WHAT NEEDS TO BE DONE: In the records that follow, find the line with "and construct articles."; from there, retype every line exactly through the line with "An article is", which also belongs to the answer.

Records drawn from a dataset
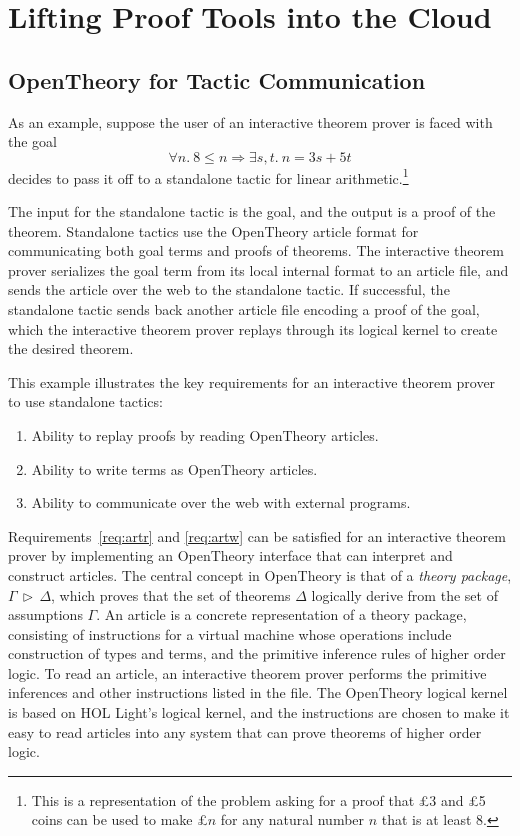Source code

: \documentclass{llncs}
\newcommand{\OpenTheory}{OpenTheory\xspace}
\newcommand{\theory}[2]{{#1}\,\triangleright\,{#2}}
\begin{document}
\section{Lifting Proof Tools into the Cloud}
\label{sec:implementation}

\subsection{\OpenTheory for Tactic Communication}

As an example, suppose the user of an interactive theorem prover is faced with the goal
\[
\forall n.\ 8\le n\Rightarrow\exists s,t.\ n = 3s + 5t
\]
decides to pass it off to a standalone tactic for linear arithmetic.\footnote{This is a representation of the problem asking for a proof that \pounds 3 and \pounds 5 coins can be used to make \pounds $n$ for any natural number $n$ that is at least 8.}

The input for the standalone tactic is the goal, and the output is a proof of the theorem.  Standalone tactics use the \OpenTheory article format for communicating both goal terms and proofs of theorems.  The interactive theorem prover serializes the goal term from its local internal format to an article file, and sends the article over the web to the standalone tactic. If successful, the standalone tactic sends back another article file encoding a proof of the goal, which the interactive theorem prover replays through its logical kernel to create the desired theorem.

This example illustrates the key requirements for an interactive theorem prover to use standalone tactics:
\begin{enumerate}
\item\label{req:artr} Ability to replay proofs by reading \OpenTheory articles.

\item\label{req:artw} Ability to write terms as \OpenTheory articles.

\item\label{req:comm} Ability to communicate over the web with external programs.
\end{enumerate}

Requirements~\ref{req:artr} and \ref{req:artw} can be satisfied for an interactive theorem prover by implementing an \OpenTheory interface that can interpret and construct articles.
The central concept in \OpenTheory is that of a \emph{theory package}, $\theory{\Gamma}{\Delta}$, which proves that the set of theorems $\Delta$ logically derive from the set of assumptions $\Gamma$.
An article is a concrete representation of a theory package, consisting of instructions for a virtual machine whose operations include construction of types and terms, and the primitive inference rules of higher order logic.
To read an article, an interactive theorem prover performs the primitive inferences and other instructions listed in the file.
The \OpenTheory logical kernel is based on HOL Light's logical kernel, and the instructions are chosen to make it easy to read articles into any system that can prove theorems of higher order logic.
\end{document}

ANSWER SPACE:
Requirements~\ref{req:artr} and \ref{req:artw} can be satisfied for an interactive theorem prover by implementing an \OpenTheory interface that can interpret and construct articles.
The central concept in \OpenTheory is that of a \emph{theory package}, $\theory{\Gamma}{\Delta}$, which proves that the set of theorems $\Delta$ logically derive from the set of assumptions $\Gamma$.
An article is a concrete representation of a theory package, consisting of instructions for a virtual machine whose operations include construction of types and terms, and the primitive inference rules of higher order logic.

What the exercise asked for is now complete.